-- Opening Marker --
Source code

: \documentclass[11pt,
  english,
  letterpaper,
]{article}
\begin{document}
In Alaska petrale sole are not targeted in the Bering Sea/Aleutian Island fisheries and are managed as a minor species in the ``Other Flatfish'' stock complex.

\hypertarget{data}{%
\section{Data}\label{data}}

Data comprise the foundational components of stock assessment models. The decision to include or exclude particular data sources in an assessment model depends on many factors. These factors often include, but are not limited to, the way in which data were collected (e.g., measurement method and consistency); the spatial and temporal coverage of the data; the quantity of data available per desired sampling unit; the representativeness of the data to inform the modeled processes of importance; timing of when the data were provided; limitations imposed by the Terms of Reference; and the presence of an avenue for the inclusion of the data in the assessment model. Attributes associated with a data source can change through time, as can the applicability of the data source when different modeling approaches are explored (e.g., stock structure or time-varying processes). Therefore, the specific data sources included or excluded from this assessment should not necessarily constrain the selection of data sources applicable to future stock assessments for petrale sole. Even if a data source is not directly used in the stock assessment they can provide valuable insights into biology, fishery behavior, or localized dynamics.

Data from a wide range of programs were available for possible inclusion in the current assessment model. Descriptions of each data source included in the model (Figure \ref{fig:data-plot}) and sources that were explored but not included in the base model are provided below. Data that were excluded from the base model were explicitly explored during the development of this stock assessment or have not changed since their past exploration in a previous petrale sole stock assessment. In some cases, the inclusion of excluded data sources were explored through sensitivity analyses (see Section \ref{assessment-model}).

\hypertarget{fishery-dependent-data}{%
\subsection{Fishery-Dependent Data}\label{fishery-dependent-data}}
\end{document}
-- Closing Marker --
-- Opening Marker --
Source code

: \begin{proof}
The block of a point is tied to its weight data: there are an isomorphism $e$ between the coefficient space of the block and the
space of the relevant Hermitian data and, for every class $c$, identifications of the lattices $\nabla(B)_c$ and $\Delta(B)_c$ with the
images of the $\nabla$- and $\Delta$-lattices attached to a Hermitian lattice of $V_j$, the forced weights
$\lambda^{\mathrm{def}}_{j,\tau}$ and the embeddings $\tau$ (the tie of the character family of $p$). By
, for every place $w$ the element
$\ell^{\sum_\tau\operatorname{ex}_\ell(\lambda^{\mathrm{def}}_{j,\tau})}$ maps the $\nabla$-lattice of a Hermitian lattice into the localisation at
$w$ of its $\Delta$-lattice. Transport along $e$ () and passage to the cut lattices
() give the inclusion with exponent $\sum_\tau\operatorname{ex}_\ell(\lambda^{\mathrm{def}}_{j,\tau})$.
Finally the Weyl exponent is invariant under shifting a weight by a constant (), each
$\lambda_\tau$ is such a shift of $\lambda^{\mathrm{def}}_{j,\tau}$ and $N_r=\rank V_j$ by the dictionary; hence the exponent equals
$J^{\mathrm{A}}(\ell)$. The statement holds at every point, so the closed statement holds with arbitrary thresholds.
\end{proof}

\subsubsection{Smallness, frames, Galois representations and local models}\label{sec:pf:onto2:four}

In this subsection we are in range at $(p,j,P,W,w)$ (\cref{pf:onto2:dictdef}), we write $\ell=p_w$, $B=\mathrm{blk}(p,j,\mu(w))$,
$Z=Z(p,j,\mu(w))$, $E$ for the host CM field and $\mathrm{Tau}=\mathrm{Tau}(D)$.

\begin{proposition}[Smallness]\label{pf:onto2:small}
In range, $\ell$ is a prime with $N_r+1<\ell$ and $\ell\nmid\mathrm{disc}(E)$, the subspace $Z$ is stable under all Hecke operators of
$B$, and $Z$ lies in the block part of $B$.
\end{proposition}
-- Closing Marker --
WORK INSTRUCTIONS = Filter the entries down to the lines with the word "Smallness" in them.

PROBLEM SOLUTION =
\subsubsection{Smallness, frames, Galois representations and local models}\label{sec:pf:onto2:four}
\begin{proposition}[Smallness]\label{pf:onto2:small}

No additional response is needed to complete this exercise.